The first time I heard about blockchain and cryptocurrency. My reaction was the same as many; I was both intrigued and fascinated. but when it came to exploring my first purchase, the main things I felt were confusion and intimidation. downloading your first wallet may seem like a daunting task but if you know and understand your options, getting a wallet or running the blockchain’s software becomes possible for any user.

First, let’s go over a simple definition. You may have heard the term “node” before. All it means is a computer running that blockchain’s software.

There are two MAIN types of nodes, and there are a couple sub-types that a fall into one of these two categories: a light client or a full node.

The main difference actually lies in the construction of a public chain. The whole idea behind a blockchain is that each computer running the software, or node, has a complete record of all previous transactions. In order get to a point where the node is functional, it first has to catch up with the data history of the blockchain. And those are a lot of transactions to sync. And this is not a quick process. The first time I tried to run a full node, it took me just over two days to sync the chain with my node.

There Must be a Quicker Way!

This was insanely frustrating, but there was another solution that I had yet to hear about, and that solution is light clients.

Light clients allow you to use the blockchain, but do not require you download the entire transaction history, Instead, these light clients only reference part of the transactions, which is a fraction of the data required to download compared to a full node. So there is not a long syncing process with light clients. I use light clients for my hot wallet, or “ready to spend” wallet, or when I simply don’t want to wait to download an entire chain.

It is important to note that a light client is referencing a trusted full node’s copy of the blockchain. The effect is that users are allowed to transact on the blockchain without downloading an entire copy of the blockchain. And this is no small file. The entire history of the blockchain has to be downloaded, and for Bitcoin, is about 200GB.

Obviously, if you have a device that doesn’t have that kind of memory or processing power, a full node isn’t really an option for you. Instead, you’re probably going to use a light client. Most mobile wallets are lite clients, as most cell phones don’t have the memory to run a full node. Downloadable light clients are also available for computers.

You may be thinking that light clients are the best way to interact with the blockchain, but there are some benefits from running a full node. Full nodes help process or validate transactions, they are the supervisors of the network, so if you’re interested in mining, you most likely have to be using a full node. These nodes also ensure security. If more people run full nodes, the network becomes more resilient and tougher to successfully attack. Full nodes contribute to the functionality of a network, by running a full node you’re helping support the network.
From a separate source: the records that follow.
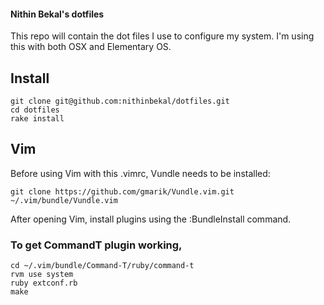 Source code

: #### Nithin Bekal's dotfiles

This repo will contain the dot files I use to configure my system. I'm using
this with both OSX and Elementary OS.

## Install

    git clone git@github.com:nithinbekal/dotfiles.git
    cd dotfiles
    rake install

## Vim

Before using Vim with this .vimrc, Vundle needs to be installed:

    git clone https://github.com/gmarik/Vundle.vim.git ~/.vim/bundle/Vundle.vim

After opening Vim, install plugins using the :BundleInstall command.

### To get CommandT plugin working,

    cd ~/.vim/bundle/Command-T/ruby/command-t
    rvm use system
    ruby extconf.rb
    make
More Hashing Power = More Mining Rewards

There is an important sub-type of a full node, and that is a mining node. While running a node helps secure the network if you’re looking to mine cryptocurrency, well then you’re going to need to run a mining node. Like I said, this is a type of full node, but in a proof-of-work consensus, a mining node requires a lot more processing power than a simple full node and can eat up your power supply easily. Since each mining node is rushing to solve the same equation, miners often are competing, and the way to get an edge on the competition is to increase your hashing power. More hashing power equals more mining rewards.

The last distinction we’ll make is pretty network specific. Some networks use “supervisory” nodes that validate and process transactions. For example, Dash has masternodes. In order to run one of these nodes, you have to stake 1000 dash. Your node then has the responsibility of making sure every transaction processed is valid. In return, masternodes are given a designated part of each block reward.

So there’s our breakdown of each type of node. Hopefully we’ve helped you figure out which node is the right one for you!